Especially as the 2015-16 season will forever remain one of ‘what ifs’ and missed opportunities.
Following a 2-1 defeat of Kilmarnock on March 12, 2016 Aberdeen were just one point behind Celtic with eight games remaining.
A title race was very much on. Yet in the remaining eight games the Dons lost six, to finish 15 points behind Ronny Deila’s Hoops.
Had they kept their nerve, and leading scorer Adam Rooney not suffered a serious injury, it could have delivered a title and Champions League football.
The next season Celtic had to progress beyond Lincoln Red Imps, Astana and Hapoel Be’er Shiva to reach the group stages. They faced Barcelona, Manchester City and Borussia Monchengladbach in the groups and pocketed £30m.
That could have been Aberdeen. It would have been a complete game changer.
McInnes exits with a win percentage in excess of 50%. Only Sir Alex Ferguson, Billy McNeill and Alex Smith have also broken that 50% mark whilst Aberdeen manager.
Another legacy of McInnes’ time is the £14m Cormack Park training complex.
It may have the chairman’s name on the door but McInnes was pivotal to the drive to delivering that much needed complex.

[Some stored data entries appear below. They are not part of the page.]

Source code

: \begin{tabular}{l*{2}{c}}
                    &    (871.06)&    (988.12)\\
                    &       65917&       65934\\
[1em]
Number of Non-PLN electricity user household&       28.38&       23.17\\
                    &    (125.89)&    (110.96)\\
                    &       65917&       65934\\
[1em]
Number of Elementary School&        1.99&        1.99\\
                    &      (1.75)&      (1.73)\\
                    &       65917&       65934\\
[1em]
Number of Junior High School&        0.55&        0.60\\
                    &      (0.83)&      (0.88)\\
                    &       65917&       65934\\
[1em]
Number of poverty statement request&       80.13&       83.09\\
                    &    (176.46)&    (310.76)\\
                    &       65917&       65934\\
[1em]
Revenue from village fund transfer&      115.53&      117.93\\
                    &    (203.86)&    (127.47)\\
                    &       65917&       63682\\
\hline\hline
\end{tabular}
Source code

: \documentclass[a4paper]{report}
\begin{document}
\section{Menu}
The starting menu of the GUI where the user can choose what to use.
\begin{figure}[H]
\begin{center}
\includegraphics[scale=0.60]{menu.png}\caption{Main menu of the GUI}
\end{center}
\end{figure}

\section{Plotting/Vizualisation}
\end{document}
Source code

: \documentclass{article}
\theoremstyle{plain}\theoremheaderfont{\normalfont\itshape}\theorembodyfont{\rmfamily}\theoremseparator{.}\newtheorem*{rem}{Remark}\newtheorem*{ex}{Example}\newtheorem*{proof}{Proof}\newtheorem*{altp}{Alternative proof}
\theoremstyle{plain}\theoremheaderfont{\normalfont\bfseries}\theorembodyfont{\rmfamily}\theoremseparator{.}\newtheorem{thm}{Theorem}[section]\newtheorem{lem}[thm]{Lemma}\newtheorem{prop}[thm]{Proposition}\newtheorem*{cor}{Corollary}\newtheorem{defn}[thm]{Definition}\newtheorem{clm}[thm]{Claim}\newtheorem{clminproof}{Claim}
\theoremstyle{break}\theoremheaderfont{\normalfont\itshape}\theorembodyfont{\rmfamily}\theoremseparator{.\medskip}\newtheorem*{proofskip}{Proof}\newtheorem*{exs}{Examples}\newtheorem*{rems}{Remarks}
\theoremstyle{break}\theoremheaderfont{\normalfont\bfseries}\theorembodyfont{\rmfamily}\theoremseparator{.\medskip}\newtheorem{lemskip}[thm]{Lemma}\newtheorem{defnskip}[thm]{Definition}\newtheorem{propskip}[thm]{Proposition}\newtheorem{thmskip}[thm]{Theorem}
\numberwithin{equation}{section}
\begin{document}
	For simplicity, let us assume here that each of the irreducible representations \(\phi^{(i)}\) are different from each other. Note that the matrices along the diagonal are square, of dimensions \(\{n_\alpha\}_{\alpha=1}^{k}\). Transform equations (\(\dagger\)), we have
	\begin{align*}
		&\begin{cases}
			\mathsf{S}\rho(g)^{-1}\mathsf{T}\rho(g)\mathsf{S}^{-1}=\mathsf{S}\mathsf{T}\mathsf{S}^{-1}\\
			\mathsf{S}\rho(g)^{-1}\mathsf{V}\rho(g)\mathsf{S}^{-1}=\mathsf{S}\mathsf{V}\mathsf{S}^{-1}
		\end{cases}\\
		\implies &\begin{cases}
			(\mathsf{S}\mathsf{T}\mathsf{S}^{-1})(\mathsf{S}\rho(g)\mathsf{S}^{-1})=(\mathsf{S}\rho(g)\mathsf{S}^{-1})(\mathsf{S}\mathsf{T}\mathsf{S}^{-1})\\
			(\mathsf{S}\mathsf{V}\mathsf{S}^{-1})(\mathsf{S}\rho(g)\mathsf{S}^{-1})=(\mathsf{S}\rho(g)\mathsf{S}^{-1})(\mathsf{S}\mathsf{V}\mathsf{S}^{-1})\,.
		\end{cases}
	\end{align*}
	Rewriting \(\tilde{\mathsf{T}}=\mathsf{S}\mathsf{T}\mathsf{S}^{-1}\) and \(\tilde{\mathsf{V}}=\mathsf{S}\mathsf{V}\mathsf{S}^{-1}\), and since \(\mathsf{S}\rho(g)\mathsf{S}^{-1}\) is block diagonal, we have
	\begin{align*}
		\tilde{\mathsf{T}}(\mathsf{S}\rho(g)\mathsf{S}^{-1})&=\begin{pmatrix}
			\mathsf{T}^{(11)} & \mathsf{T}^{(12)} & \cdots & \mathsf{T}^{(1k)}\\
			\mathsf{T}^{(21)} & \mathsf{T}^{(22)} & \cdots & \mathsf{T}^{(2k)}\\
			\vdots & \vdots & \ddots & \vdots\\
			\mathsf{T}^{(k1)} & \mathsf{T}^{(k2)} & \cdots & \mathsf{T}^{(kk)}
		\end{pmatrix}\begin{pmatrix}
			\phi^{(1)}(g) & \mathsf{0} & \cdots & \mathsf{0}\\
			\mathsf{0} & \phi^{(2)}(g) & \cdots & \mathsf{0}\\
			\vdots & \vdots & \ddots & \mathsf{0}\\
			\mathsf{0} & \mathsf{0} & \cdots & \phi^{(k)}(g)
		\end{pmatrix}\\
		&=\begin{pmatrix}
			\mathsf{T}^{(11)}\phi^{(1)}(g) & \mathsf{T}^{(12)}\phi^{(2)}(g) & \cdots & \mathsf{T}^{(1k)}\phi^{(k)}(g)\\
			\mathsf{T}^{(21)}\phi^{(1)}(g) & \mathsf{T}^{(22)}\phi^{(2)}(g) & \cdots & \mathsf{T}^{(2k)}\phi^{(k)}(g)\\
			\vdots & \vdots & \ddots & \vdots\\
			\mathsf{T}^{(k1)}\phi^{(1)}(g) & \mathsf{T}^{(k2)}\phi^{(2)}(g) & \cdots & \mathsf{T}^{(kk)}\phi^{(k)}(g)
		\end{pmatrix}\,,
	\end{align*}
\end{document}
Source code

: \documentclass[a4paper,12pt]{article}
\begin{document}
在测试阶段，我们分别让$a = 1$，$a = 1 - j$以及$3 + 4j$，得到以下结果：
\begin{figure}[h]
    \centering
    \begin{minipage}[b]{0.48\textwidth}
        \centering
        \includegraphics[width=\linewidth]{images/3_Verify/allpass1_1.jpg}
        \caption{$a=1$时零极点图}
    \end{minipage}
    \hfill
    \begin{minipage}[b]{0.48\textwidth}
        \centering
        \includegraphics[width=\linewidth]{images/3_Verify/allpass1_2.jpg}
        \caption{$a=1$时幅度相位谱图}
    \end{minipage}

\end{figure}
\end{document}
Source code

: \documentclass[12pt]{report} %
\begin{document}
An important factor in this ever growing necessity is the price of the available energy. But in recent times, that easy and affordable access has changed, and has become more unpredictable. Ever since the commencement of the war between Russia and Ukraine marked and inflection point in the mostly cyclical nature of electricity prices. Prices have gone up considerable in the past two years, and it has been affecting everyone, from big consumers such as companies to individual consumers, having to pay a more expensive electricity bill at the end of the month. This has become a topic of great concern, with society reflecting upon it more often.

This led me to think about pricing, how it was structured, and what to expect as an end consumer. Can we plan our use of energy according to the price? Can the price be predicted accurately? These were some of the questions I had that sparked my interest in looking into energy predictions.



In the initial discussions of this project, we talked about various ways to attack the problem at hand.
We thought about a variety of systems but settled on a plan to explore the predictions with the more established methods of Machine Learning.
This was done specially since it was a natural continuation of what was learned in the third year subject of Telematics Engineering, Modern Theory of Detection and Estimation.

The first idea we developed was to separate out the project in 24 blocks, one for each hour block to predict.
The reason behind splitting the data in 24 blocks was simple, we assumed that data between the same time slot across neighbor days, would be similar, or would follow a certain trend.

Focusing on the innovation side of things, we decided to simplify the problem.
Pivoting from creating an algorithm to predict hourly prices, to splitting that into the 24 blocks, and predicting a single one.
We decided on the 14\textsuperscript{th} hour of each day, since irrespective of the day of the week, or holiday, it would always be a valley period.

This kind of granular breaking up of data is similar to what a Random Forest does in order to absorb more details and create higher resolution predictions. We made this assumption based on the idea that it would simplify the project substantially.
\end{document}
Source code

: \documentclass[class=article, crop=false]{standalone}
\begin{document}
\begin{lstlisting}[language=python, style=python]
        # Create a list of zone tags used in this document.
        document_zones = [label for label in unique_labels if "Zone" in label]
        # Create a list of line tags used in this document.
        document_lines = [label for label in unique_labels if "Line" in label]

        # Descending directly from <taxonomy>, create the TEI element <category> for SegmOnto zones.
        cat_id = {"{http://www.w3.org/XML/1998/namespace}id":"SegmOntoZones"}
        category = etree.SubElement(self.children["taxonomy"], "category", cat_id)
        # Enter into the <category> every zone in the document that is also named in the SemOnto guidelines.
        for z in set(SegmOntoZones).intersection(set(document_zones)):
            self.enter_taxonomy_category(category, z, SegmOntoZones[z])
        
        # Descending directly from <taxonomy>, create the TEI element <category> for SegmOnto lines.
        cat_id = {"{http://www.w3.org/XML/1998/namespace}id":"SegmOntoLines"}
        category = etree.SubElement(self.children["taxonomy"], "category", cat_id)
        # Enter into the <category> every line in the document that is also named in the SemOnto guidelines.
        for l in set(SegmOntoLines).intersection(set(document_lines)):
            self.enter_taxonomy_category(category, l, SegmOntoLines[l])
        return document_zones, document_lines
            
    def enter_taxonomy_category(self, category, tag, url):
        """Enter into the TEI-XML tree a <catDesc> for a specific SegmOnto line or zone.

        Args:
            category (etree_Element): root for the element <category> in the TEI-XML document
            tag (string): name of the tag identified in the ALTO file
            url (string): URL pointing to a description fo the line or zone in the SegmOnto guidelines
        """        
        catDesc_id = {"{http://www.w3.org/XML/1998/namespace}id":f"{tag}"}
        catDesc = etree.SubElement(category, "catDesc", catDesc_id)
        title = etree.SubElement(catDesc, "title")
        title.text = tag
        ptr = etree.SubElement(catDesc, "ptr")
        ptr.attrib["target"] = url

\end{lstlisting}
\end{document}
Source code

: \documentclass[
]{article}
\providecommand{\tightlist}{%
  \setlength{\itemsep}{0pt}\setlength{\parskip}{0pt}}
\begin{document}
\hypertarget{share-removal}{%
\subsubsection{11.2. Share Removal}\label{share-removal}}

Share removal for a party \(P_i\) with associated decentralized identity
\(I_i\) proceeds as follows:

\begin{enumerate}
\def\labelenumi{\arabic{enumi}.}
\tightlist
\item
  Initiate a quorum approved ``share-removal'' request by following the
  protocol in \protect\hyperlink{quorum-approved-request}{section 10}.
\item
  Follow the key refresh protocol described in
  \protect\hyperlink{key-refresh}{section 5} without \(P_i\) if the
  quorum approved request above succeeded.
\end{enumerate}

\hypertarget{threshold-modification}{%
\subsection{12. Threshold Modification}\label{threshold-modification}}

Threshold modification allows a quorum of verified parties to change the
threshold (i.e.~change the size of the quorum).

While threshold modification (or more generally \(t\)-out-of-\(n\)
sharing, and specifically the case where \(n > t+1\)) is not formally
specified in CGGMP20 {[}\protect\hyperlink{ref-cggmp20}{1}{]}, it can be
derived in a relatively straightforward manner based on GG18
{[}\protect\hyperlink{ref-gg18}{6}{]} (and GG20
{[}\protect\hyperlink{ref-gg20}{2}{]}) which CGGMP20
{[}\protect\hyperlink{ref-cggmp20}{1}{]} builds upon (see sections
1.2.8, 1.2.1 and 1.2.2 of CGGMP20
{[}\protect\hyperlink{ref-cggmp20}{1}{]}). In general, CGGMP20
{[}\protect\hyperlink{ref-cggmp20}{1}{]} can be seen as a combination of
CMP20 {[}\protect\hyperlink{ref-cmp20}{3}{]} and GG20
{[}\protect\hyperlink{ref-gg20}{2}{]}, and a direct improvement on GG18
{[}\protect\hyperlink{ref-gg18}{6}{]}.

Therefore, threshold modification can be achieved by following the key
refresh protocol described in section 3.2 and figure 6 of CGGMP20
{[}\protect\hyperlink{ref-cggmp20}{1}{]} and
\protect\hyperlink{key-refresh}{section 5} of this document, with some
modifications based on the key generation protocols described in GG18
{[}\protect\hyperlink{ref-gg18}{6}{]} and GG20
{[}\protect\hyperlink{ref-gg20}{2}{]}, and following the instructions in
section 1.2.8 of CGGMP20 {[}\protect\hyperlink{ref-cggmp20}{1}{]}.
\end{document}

Whoever replaces McInnes will have to deliver trophies and challenge Rangers and Celtic as a minimum. That is the only way there can be progress.
If McInnes’ replacement fails to achieve that, what then? Does the axe fall again and then move onto another manager like the merry-go-round of the nineties when the Dons had six managers in a decade?
Whoever becomes Aberdeen’s 24th manager will have to deliver results and attractive football and deliver it fast.